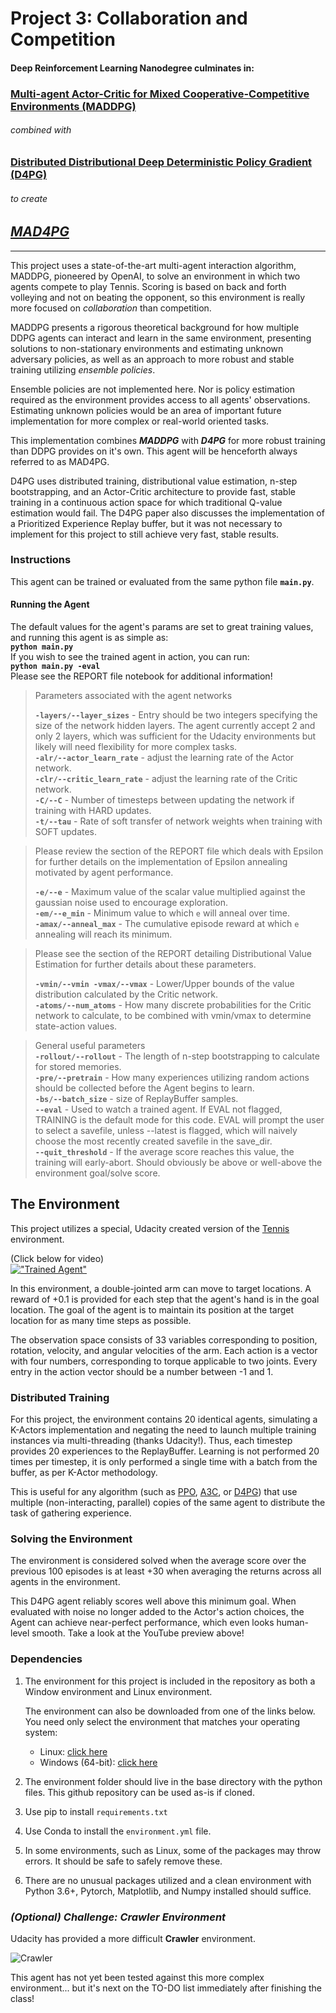 [//]: # (Image References)

[image1]: https://user-images.githubusercontent.com/10624937/43851024-320ba930-9aff-11e8-8493-ee547c6af349.gif "Trained Agent"
[image2]: https://user-images.githubusercontent.com/10624937/43851646-d899bf20-9b00-11e8-858c-29b5c2c94ccc.png "Crawler"



# **Project 3: Collaboration and Competition**

#### Deep Reinforcement Learning Nanodegree culminates in:
### **[Multi-agent Actor-Critic for Mixed Cooperative-Competitive Environments (MADDPG)](https://arxiv.org/abs/1706.02275)**
###### _combined with_
### **[Distributed Distributional Deep Deterministic Policy Gradient (D4PG)](https://arxiv.org/pdf/1804.08617.pdf)**
###### _to create_
## <u>_**MAD4PG**_</u>
---

This project uses a state-of-the-art multi-agent interaction algorithm, MADDPG, pioneered by OpenAI, to solve an environment in which two agents compete to play Tennis. Scoring is based on back and forth volleying and not on beating the opponent, so this environment is really more focused on _collaboration_ than competition.

MADDPG presents a rigorous theoretical background for how multiple DDPG agents can interact and learn in the same environment, presenting solutions to non-stationary environments and estimating unknown adversary policies, as well as an approach to more robust and stable training utilizing _ensemble policies_.

Ensemble policies are not implemented here. Nor is policy estimation required as the environment provides access to all agents' observations. Estimating unknown policies would be an area of important future implementation for more complex or real-world oriented tasks.

This implementation combines _**MADDPG**_ with _**D4PG**_ for more robust training than DDPG provides on it's own. This agent will be henceforth always referred to as MAD4PG.

D4PG uses distributed training, distributional value estimation, n-step bootstrapping, and an Actor-Critic architecture to provide fast, stable training in a continuous action space for which traditional Q-value estimation would fail. The D4PG paper also discusses the implementation of a Prioritized Experience Replay buffer, but it was not necessary to implement for this project to still achieve very fast, stable results.

### **Instructions**

This agent can be trained or evaluated from the same python file **`main.py`**.

#### Running the Agent
The default values for the agent's params are set to great training values, and running this agent is as simple as:  
**`python main.py`**  
If you wish to see the trained agent in action, you can run:  
**`python main.py -eval`**  
Please see the REPORT file notebook for additional information!

> Parameters associated with the agent networks
>
> **`-layers/--layer_sizes`** - Entry should be two integers specifying the size of the network hidden layers. The agent currently accept 2 and only 2 layers, which was sufficient for the Udacity environments but likely will need flexibility for more complex tasks.  
> **`-alr/--actor_learn_rate`** - adjust the learning rate of the Actor network.  
> **`-clr/--critic_learn_rate`** - adjust the learning rate of the Critic network.  
> **`-C/--C`** - Number of timesteps between updating the network if training with HARD updates.  
> **`-t/--tau`** - Rate of soft transfer of network weights when training with SOFT updates.  

> Please review the section of the REPORT file which deals with Epsilon for further details on the implementation of Epsilon annealing motivated by agent performance.  
>
> **`-e/--e`** - Maximum value of the scalar value multiplied against the gaussian noise used to encourage exploration.  
> **`-em/--e_min`** - Minimum value to which `e` will anneal over time.  
> **`-amax/--anneal_max`** - The cumulative episode reward at which `e` annealing will reach its minimum.

> Please see the section of the REPORT detailing Distributional Value Estimation for further details about these parameters.
>
> **`-vmin/--vmin -vmax/--vmax`** - Lower/Upper bounds of the value distribution calculated by the Critic network.  
> **`-atoms/--num_atoms`** - How many discrete probabilities for the Critic network to calculate, to be combined with vmin/vmax to determine state-action values.  

> General useful parameters  
> **`-rollout/--rollout`** - The length of n-step bootstrapping to calculate for stored memories.  
> **`-pre/--pretrain`** - How many experiences utilizing random actions should be collected before the Agent begins to learn.  
> **`-bs/--batch_size`** - size of ReplayBuffer samples.  
> **`--eval`** - Used to watch a trained agent. If EVAL not flagged, TRAINING is the default mode for this code. EVAL will prompt the user to select a savefile, unless --latest is flagged, which will naively choose the most recently created savefile in the save_dir.  
> **`--quit_threshold`** - If the average score reaches this value, the training will early-abort. Should obviously be above or well-above the environment goal/solve score.


## **The Environment**


This project utilizes a special, Udacity created version of the [Tennis](https://github.com/Unity-Technologies/ml-agents/blob/master/docs/Learning-Environment-Examples.md#tennis) environment.

(Click below for video)  
[!["Trained Agent"](http://img.youtube.com/vi/d-r1OjuTpaI/0.jpg)](https://youtu.be/d-r1OjuTpaI "Reacher")

In this environment, a double-jointed arm can move to target locations. A reward of +0.1 is provided for each step that the agent's hand is in the goal location. The goal of the agent is to maintain its position at the target location for as many time steps as possible.

The observation space consists of 33 variables corresponding to position, rotation, velocity, and angular velocities of the arm. Each action is a vector with four numbers, corresponding to torque applicable to two joints. Every entry in the action vector should be a number between -1 and 1.

### Distributed Training

For this project, the environment contains 20 identical agents, simulating a K-Actors implementation and negating the need to launch multiple training instances via multi-threading (thanks Udacity!). Thus, each timestep provides 20 experiences to the ReplayBuffer. Learning is not performed 20 times per timestep, it is only performed a single time with a batch from the buffer, as per K-Actor methodology.

This is useful for any algorithm (such as [PPO](https://arxiv.org/pdf/1707.06347.pdf), [A3C](https://arxiv.org/pdf/1602.01783.pdf), or [D4PG](https://arxiv.org/pdf/1804.08617.pdf)) that use multiple (non-interacting, parallel) copies of the same agent to distribute the task of gathering experience.  

### Solving the Environment

The environment is considered solved when the average score over the previous 100 episodes is at least +30 when averaging the returns across all agents in the environment.

This D4PG agent reliably scores well above this minimum goal. When evaluated with noise no longer added to the Actor's action choices, the Agent can achieve near-perfect performance, which even looks human-level smooth. Take a look at the YouTube preview above!

### **Dependencies**

1. The environment for this project is included in the repository as both a Window environment and Linux environment.

    The environment can also be downloaded from one of the links below.  You need only select the environment that matches your operating system:
    - Linux: [click here](https://s3-us-west-1.amazonaws.com/udacity-drlnd/P2/Reacher/Reacher_Linux.zip)
    - Windows (64-bit): [click here](https://s3-us-west-1.amazonaws.com/udacity-drlnd/P2/Reacher/Reacher_Windows_x86_64.zip)

2. The environment folder should live in the base directory with the python files. This github repository can be used as-is if cloned.  

3. Use pip to install `requirements.txt`

4. Use Conda to install the `environment.yml` file.

5. In some environments, such as Linux, some of the packages may throw errors. It should be safe to safely remove these.

6. There are no unusual packages utilized and a clean environment with Python 3.6+, Pytorch, Matplotlib, and Numpy installed should suffice.


### _(Optional) Challenge: Crawler Environment_

Udacity has provided a more difficult **Crawler** environment.

![Crawler][image2]

This agent has not yet been tested against this more complex environment... but it's next on the TO-DO list immediately after finishing the class!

■ ■ ■ ■ ■

# How to complete this task:
Each line of the data that holds "between" should be reported.

# Answer to this task:
> **`-C/--C`** - Number of timesteps between updating the network if training with HARD updates.  
The observation space consists of 33 variables corresponding to position, rotation, velocity, and angular velocities of the arm. Each action is a vector with four numbers, corresponding to torque applicable to two joints. Every entry in the action vector should be a number between -1 and 1.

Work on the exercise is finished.